# Thread: [SOLVED] solve the equation

1. ## [SOLVED] solve the equation

Can someone show me how to solve this equation please? This is part of something bigger, but what I'm stuck on is just algebra
$\displaystyle 2x^2+x-1=0$

I can distribute it to x(2x+1) = 1, but am not really sure what to do from there, or if that's even the proper way to go. I would normally try to factor, but I don't think this is factorable. Any assistance is appreciated.

2. I think it does factorize to give $\displaystyle (2x-1)(x+1)=0$

3. you're right, it does factor. I was totally unable to figure that out.

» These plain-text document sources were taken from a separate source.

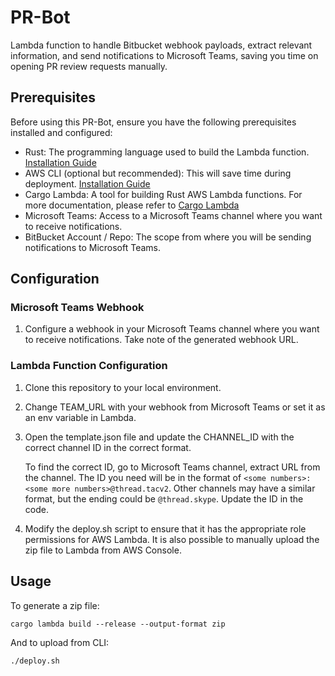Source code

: # PR-Bot

Lambda function to handle Bitbucket webhook payloads, extract relevant information, and send notifications to Microsoft Teams, saving you time on opening PR review requests manually.

## Prerequisites

Before using this PR-Bot, ensure you have the following prerequisites installed and configured:

- Rust: The programming language used to build the Lambda function. [Installation Guide](https://www.rust-lang.org/tools/install)
- AWS CLI (optional but recommended): This will save time during deployment. [Installation Guide](https://docs.aws.amazon.com/cli/latest/userguide/getting-started-install.html)
- Cargo Lambda: A tool for building Rust AWS Lambda functions. For more documentation, please refer to [Cargo Lambda](https://www.cargo-lambda.info/)
- Microsoft Teams: Access to a Microsoft Teams channel where you want to receive notifications.
- BitBucket Account / Repo: The scope from where you will be sending notifications to Microsoft Teams.

## Configuration

### Microsoft Teams Webhook

1. Configure a webhook in your Microsoft Teams channel where you want to receive notifications. Take note of the generated webhook URL.

### Lambda Function Configuration

1. Clone this repository to your local environment.

2. Change TEAM_URL with your webhook from Microsoft Teams or set it as an env variable in Lambda.

3. Open the template.json file and update the CHANNEL_ID with the correct channel ID in the correct format.

   To find the correct ID, go to Microsoft Teams channel, extract URL from the channel. The ID you need will be in the format of `<some numbers>:<some more numbers>@thread.tacv2`. Other channels may have a similar format, but the ending could be `@thread.skype`. Update the ID in the code.

4. Modify the deploy.sh script to ensure that it has the appropriate role permissions for AWS Lambda. It is also possible to manually upload the zip file to Lambda from AWS Console.

## Usage

To generate a zip file:
```
cargo lambda build --release --output-format zip
```
And to upload from CLI:
```
./deploy.sh
```

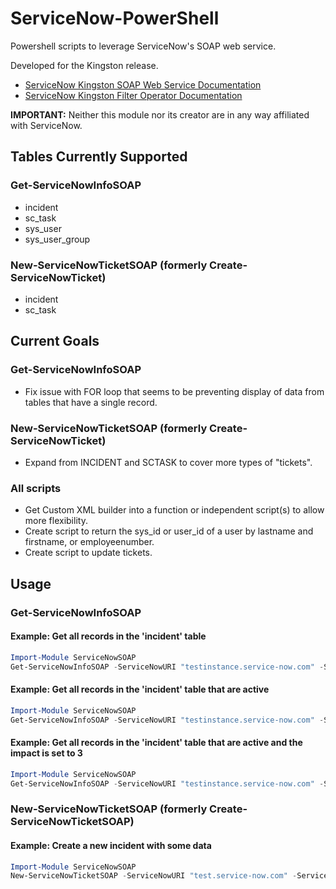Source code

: # ServiceNow-PowerShell
Powershell scripts to leverage ServiceNow's SOAP web service. 

Developed for the Kingston release.

* [ServiceNow Kingston SOAP Web Service Documentation](https://docs.servicenow.com/bundle/kingston-application-development/page/integrate/inbound-soap/concept/c_SOAPWebService.html)
* [ServiceNow Kingston Filter Operator Documentation](https://docs.servicenow.com/bundle/kingston-platform-user-interface/page/use/common-ui-elements/reference/r_OpAvailableFiltersQueries.html)

**IMPORTANT:** Neither this module nor its creator are in any way affiliated with ServiceNow.
## Tables Currently Supported

### Get-ServiceNowInfoSOAP
* incident
* sc_task
* sys_user
* sys_user_group

### New-ServiceNowTicketSOAP (formerly Create-ServiceNowTicket)
* incident
* sc_task

## Current Goals

### Get-ServiceNowInfoSOAP
* Fix issue with FOR loop that seems to be preventing display of data from tables that have a single record.

### New-ServiceNowTicketSOAP (formerly Create-ServiceNowTicket)
* Expand from INCIDENT and SCTASK to cover more types of "tickets".

### All scripts
* Get Custom XML builder into a function or independent script(s) to allow more flexibility.
* Create script to return the sys_id or user_id of a user by lastname and firstname, or employeenumber.
* Create script to update tickets.

## Usage

### Get-ServiceNowInfoSOAP

#### Example: Get all records in the 'incident' table
```PowerShell
Import-Module ServiceNowSOAP
Get-ServiceNowInfoSOAP -ServiceNowURI "testinstance.service-now.com" -ServiceNowTable incident
```

#### Example: Get all records in the 'incident' table that are active
```PowerShell
Import-Module ServiceNowSOAP
Get-ServiceNowInfoSOAP -ServiceNowURI "testinstance.service-now.com" -ServiceNowTable incident -SearchFilter @{active="1"}
```

#### Example: Get all records in the 'incident' table that are active and the impact is set to 3
```PowerShell
Import-Module ServiceNowSOAP
Get-ServiceNowInfoSOAP -ServiceNowURI "testinstance.service-now.com" -ServiceNowTable incident -SearchFilter @{active="1";impact="3"}
```

### New-ServiceNowTicketSOAP (formerly Create-ServiceNowTicketSOAP)

#### Example: Create a new incident with some data
```PowerShell
Import-Module ServiceNowSOAP
New-ServiceNowTicketSOAP -ServiceNowURI "test.service-now.com" -ServiceNowTable incident -TicketInfo @{impact='4';urgency='3';assignment_group='Incident Management';short_description='Some text';description='Some more text'}
```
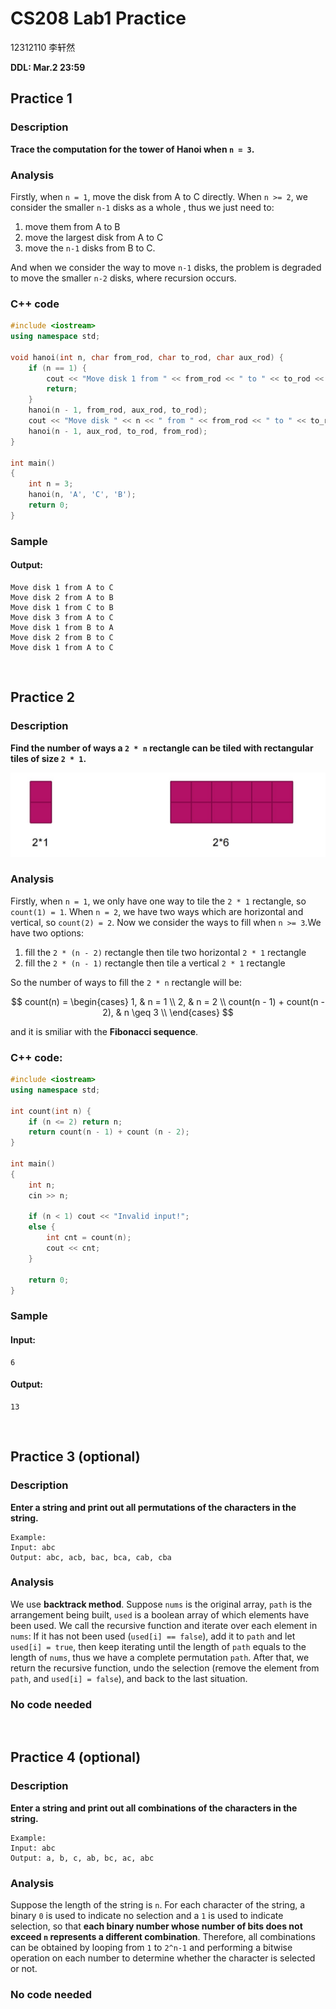 # CS208 Lab1 Practice
12312110 李轩然

**DDL: Mar.2 23:59**


## Practice 1

### Description

**Trace the computation for the tower of Hanoi when `n = 3`.**

### Analysis

Firstly, when `n = 1`, move the disk from A to C directly. 
When `n >= 2`, we consider the smaller ``n-1`` disks as a whole , thus we just need to:
1. move them from A to B
2. move the largest disk from A to C
3. move the ``n-1`` disks from B to C.

And when we consider the way to move ``n-1`` disks, the problem is degraded to move the smaller ``n-2`` disks, where recursion occurs.


### C++ code

```cpp
#include <iostream>
using namespace std;

void hanoi(int n, char from_rod, char to_rod, char aux_rod) {
    if (n == 1) {
        cout << "Move disk 1 from " << from_rod << " to " << to_rod << endl;
        return;
    }
    hanoi(n - 1, from_rod, aux_rod, to_rod);
    cout << "Move disk " << n << " from " << from_rod << " to " << to_rod << endl;
    hanoi(n - 1, aux_rod, to_rod, from_rod);
}

int main() 
{
    int n = 3;
    hanoi(n, 'A', 'C', 'B');
    return 0;
}
```

### Sample

#### Output:

```
Move disk 1 from A to C
Move disk 2 from A to B
Move disk 1 from C to B
Move disk 3 from A to C
Move disk 1 from B to A
Move disk 2 from B to C
Move disk 1 from A to C
```

<br>


## Practice 2 

### Description

**Find the number of ways a `2 * n` rectangle can be tiled with rectangular tiles of size `2 * 1`.**

![image](https://github.com/lxriscute0501/SUSTech-Notes-of-CS/blob/main/CS208%20Algorithm%20Design%20and%20Analysis/Lab/My%20own%20practice%20file/lab1/practice2_image.jpg)

### Analysis

Firstly, when `n = 1`, we only have one way to tile the `2 * 1` rectangle, so ``count(1) = 1``.
When `n = 2`, we have two ways which are horizontal and vertical, so ``count(2) = 2``.
Now we consider the ways to fill when `n >= 3`.We have two options:
1. fill the `2 * (n - 2)` rectangle then tile two horizontal `2 * 1` rectangle
2. fill the `2 * (n - 1)` rectangle then tile a vertical `2 * 1` rectangle

So the number of ways to fill the `2 * n` rectangle will be:

$$
count(n) =
\begin{cases}
1,  & n = 1 \\
2,  & n = 2 \\
count(n - 1) + count(n - 2),  & n \geq 3 \\
\end{cases}
$$

and it is smiliar with the **Fibonacci sequence**.

### C++ code:
```cpp
#include <iostream>
using namespace std;

int count(int n) {
    if (n <= 2) return n;
    return count(n - 1) + count (n - 2);
}

int main()
{
    int n;
    cin >> n;

    if (n < 1) cout << "Invalid input!";
    else {
        int cnt = count(n);
        cout << cnt;
    }

    return 0;
}
```

### Sample

#### Input:
```
6
```

#### Output:
```
13
```

<br>


## Practice 3 (optional)

### Description

**Enter a string and print out all permutations of the characters in the string.**

```
Example:
Input: abc
Output: abc, acb, bac, bca, cab, cba
```

### Analysis

We use **backtrack method**. Suppose ``nums`` is the original array, ``path`` is the arrangement being built, ``used`` is a boolean array of which elements have been used.
We call the recursive function and iterate over each element in ``nums``: If it has not been used (`used[i] == false`), add it to ``path`` and let `used[i] = true`, then keep iterating until the length of ``path``  equals to the length of ``nums``, thus we have a complete permutation ``path``. 
After that, we return the recursive function, undo the selection (remove the element from ``path``, and `used[i] = false`), and back to the last situation.

### No code needed



<br>

## Practice 4 (optional)

### Description

**Enter a string and print out all combinations of the characters in the string.**

```
Example:
Input: abc
Output: a, b, c, ab, bc, ac, abc
```

### Analysis

Suppose the length of the string is ``n``. For each character of the string, a binary ``0`` is used to indicate no selection and a ``1`` is used to indicate selection, so that **each binary number whose number of bits does not exceed ``n`` represents a different combination**. 
Therefore, all combinations can be obtained by looping from ``1`` to ``2^n-1`` and performing a bitwise operation on each number to determine whether the character is selected or not.

### No code needed


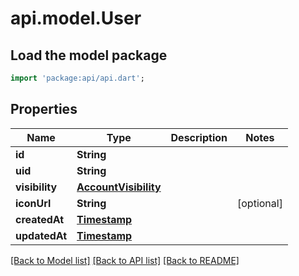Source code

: # api.model.User

## Load the model package
```dart
import 'package:api/api.dart';
```

## Properties
Name | Type | Description | Notes
------------ | ------------- | ------------- | -------------
**id** | **String** |  | 
**uid** | **String** |  | 
**visibility** | [**AccountVisibility**](AccountVisibility.md) |  | 
**iconUrl** | **String** |  | [optional] 
**createdAt** | [**Timestamp**](Timestamp.md) |  | 
**updatedAt** | [**Timestamp**](Timestamp.md) |  | 

[[Back to Model list]](../README.md#documentation-for-models) [[Back to API list]](../README.md#documentation-for-api-endpoints) [[Back to README]](../README.md)


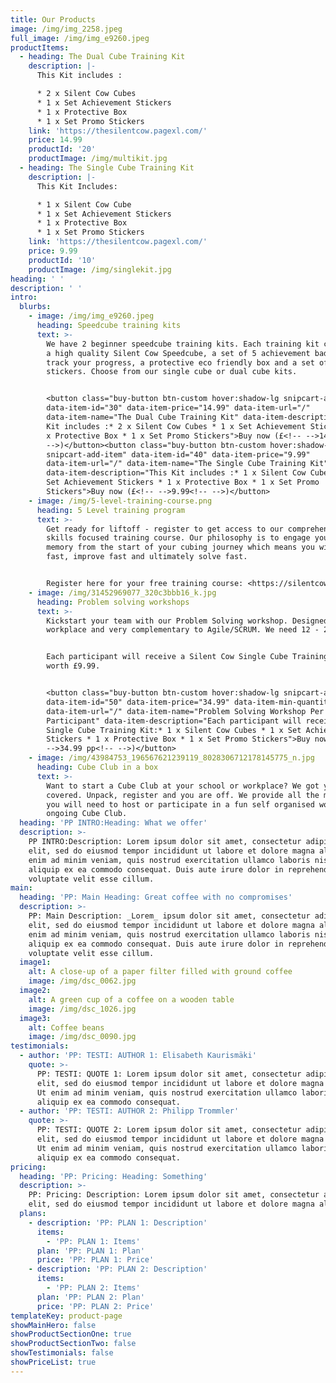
 ```yaml
---
title: Our Products
image: /img/img_2258.jpeg
full_image: /img/img_e9260.jpeg
productItems:
  - heading: The Dual Cube Training Kit
    description: |-
      This Kit includes :

      * 2 x Silent Cow Cubes
      * 1 x Set Achievement Stickers
      * 1 x Protective Box
      * 1 x Set Promo Stickers
    link: 'https://thesilentcow.pagexl.com/'
    price: 14.99
    productId: '20'
    productImage: /img/multikit.jpg
  - heading: The Single Cube Training Kit
    description: |-
      This Kit Includes:

      * 1 x Silent Cow Cube
      * 1 x Set Achievement Stickers
      * 1 x Protective Box
      * 1 x Set Promo Stickers
    link: 'https://thesilentcow.pagexl.com/'
    price: 9.99
    productId: '10'
    productImage: /img/singlekit.jpg
heading: ' '
description: ' '
intro:
  blurbs:
    - image: /img/img_e9260.jpeg
      heading: Speedcube training kits
      text: >-
        We have 2 beginner speedcube training kits. Each training kit comes with
        a high quality Silent Cow Speedcube, a set of 5 achievement badges to
        track your progress, a protective eco friendly box and a set of cool
        stickers. Choose from our single cube or dual cube kits.


        <button class="buy-button btn-custom hover:shadow-lg snipcart-add-item"
        data-item-id="30" data-item-price="14.99" data-item-url="/"
        data-item-name="The Dual Cube Training Kit" data-item-description="This
        Kit includes :* 2 x Silent Cow Cubes * 1 x Set Achievement Stickers * 1
        x Protective Box * 1 x Set Promo Stickers">Buy now (£<!-- -->14.99<!--
        -->)</button><button class="buy-button btn-custom hover:shadow-lg
        snipcart-add-item" data-item-id="40" data-item-price="9.99"
        data-item-url="/" data-item-name="The Single Cube Training Kit"
        data-item-description="This Kit includes :* 1 x Silent Cow Cubes * 1 x
        Set Achievement Stickers * 1 x Protective Box * 1 x Set Promo
        Stickers">Buy now (£<!-- -->9.99<!-- -->)</button>
    - image: /img/5-level-training-course.png
      heading: 5 Level training program
      text: >-
        Get ready for liftoff - register to get access to our comprehensive,
        skills focused training course. Our philosophy is to engage your muscle
        memory from the start of your cubing journey which means you will learn
        fast, improve fast and ultimately solve fast. 


        Register here for your free training course: <https://silentcow.eu>
    - image: /img/31452969077_320c3bbb16_k.jpg
      heading: Problem solving workshops
      text: >-
        Kickstart your team with our Problem Solving workshop. Designed for the
        workplace and very complementary to Agile/SCRUM. We need 12 - 20 people


        Each participant will receive a Silent Cow Single Cube Training kit
        worth £9.99.


        <button class="buy-button btn-custom hover:shadow-lg snipcart-add-item"
        data-item-id="50" data-item-price="34.99" data-item-min-quantity="12"
        data-item-url="/" data-item-name="Problem Solving Workshop Per
        Participant" data-item-description="Each participant will receive a
        Single Cube Training Kit:* 1 x Silent Cow Cubes * 1 x Set Achievement
        Stickers * 1 x Protective Box * 1 x Set Promo Stickers">Buy now (£<!--
        -->34.99 pp<!-- -->)</button>
    - image: /img/43984753_196567621239119_8028306712178145775_n.jpg
      heading: Cube Club in a box
      text: >-
        Want to start a Cube Club at your school or workplace? We got you
        covered. Unpack, register and you are off. We provide all the materials
        you will need to host or participate in a fun self organised workshop or
        ongoing Cube Club. 
  heading: 'PP INTRO:Heading: What we offer'
  description: >-
    PP INTRO:Description: Lorem ipsum dolor sit amet, consectetur adipiscing
    elit, sed do eiusmod tempor incididunt ut labore et dolore magna aliqua. Ut
    enim ad minim veniam, quis nostrud exercitation ullamco laboris nisi ut
    aliquip ex ea commodo consequat. Duis aute irure dolor in reprehenderit in
    voluptate velit esse cillum.
main:
  heading: 'PP: Main Heading: Great coffee with no compromises'
  description: >-
    PP: Main Description: _Lorem_ ipsum dolor sit amet, consectetur adipiscing
    elit, sed do eiusmod tempor incididunt ut labore et dolore magna aliqua. Ut
    enim ad minim veniam, quis nostrud exercitation ullamco laboris nisi ut
    aliquip ex ea commodo consequat. Duis aute irure dolor in reprehenderit in
    voluptate velit esse cillum.
  image1:
    alt: A close-up of a paper filter filled with ground coffee
    image: /img/dsc_0062.jpg
  image2:
    alt: A green cup of a coffee on a wooden table
    image: /img/dsc_1026.jpg
  image3:
    alt: Coffee beans
    image: /img/dsc_0090.jpg
testimonials:
  - author: 'PP: TESTI: AUTHOR 1: Elisabeth Kaurismäki'
    quote: >-
      PP: TESTI: QUOTE 1: Lorem ipsum dolor sit amet, consectetur adipiscing
      elit, sed do eiusmod tempor incididunt ut labore et dolore magna aliqua.
      Ut enim ad minim veniam, quis nostrud exercitation ullamco laboris nisi ut
      aliquip ex ea commodo consequat.
  - author: 'PP: TESTI: AUTHOR 2: Philipp Trommler'
    quote: >-
      PP: TESTI: QUOTE 2: Lorem ipsum dolor sit amet, consectetur adipiscing
      elit, sed do eiusmod tempor incididunt ut labore et dolore magna aliqua.
      Ut enim ad minim veniam, quis nostrud exercitation ullamco laboris nisi ut
      aliquip ex ea commodo consequat.
pricing:
  heading: 'PP: Pricing: Heading: Something'
  description: >-
    PP: Pricing: Description: Lorem ipsum dolor sit amet, consectetur adipiscing
    elit, sed do eiusmod tempor incididunt ut labore et dolore magna aliqua.
  plans:
    - description: 'PP: PLAN 1: Description'
      items:
        - 'PP: PLAN 1: Items'
      plan: 'PP: PLAN 1: Plan'
      price: 'PP: PLAN 1: Price'
    - description: 'PP: PLAN 2: Description'
      items:
        - 'PP: PLAN 2: Items'
      plan: 'PP: PLAN 2: Plan'
      price: 'PP: PLAN 2: Price'
templateKey: product-page
showMainHero: false
showProductSectionOne: true
showProductSectionTwo: false
showTestimonials: false
showPriceList: true
---
```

Thank you for the assistance.

4. There is a test you can use to see if something can be factorized:

For any quadratic, $\displaystyle ax^2+bx+c=0$,
Take the discriminant $\displaystyle b^2-4(a)(c)$
If the result is a perfect square (i.e. it can be square-rooted and give an integer result), then the sum in question can be factorized.

$\displaystyle b^2-4(a)(c)$
$\displaystyle 1^2-4(2)(-1)$
$\displaystyle =1+8$
$\displaystyle =9$
This is a perfect square so the quadratic can be factorized.

5. Are You sure, You want solve : $\displaystyle 2x^2+x-1=0$ ??

So, $\displaystyle 2x^2+x-1=0$ is a equation the second degré

$\displaystyle \Delta = b^2-4ac = 1^2 - 4*2*(-1) = 9 \geq 0$

The Solutions : $\displaystyle x_1= \frac{-1+ \sqrt{9}}{4} = \frac{1}{2}$ , $\displaystyle x_2 = \frac{-1-\sqrt{9}}{4} = -1$

6. Thanks Quacky, that's very instructive. I had no idea. That should come in handy.

For the record, the equation above is actually the denominator of a larger equation that I was trying to find the vertical asymptotes for. I know to find those, you just set the denominator to 0, hence the original question. I appreciate all the responses.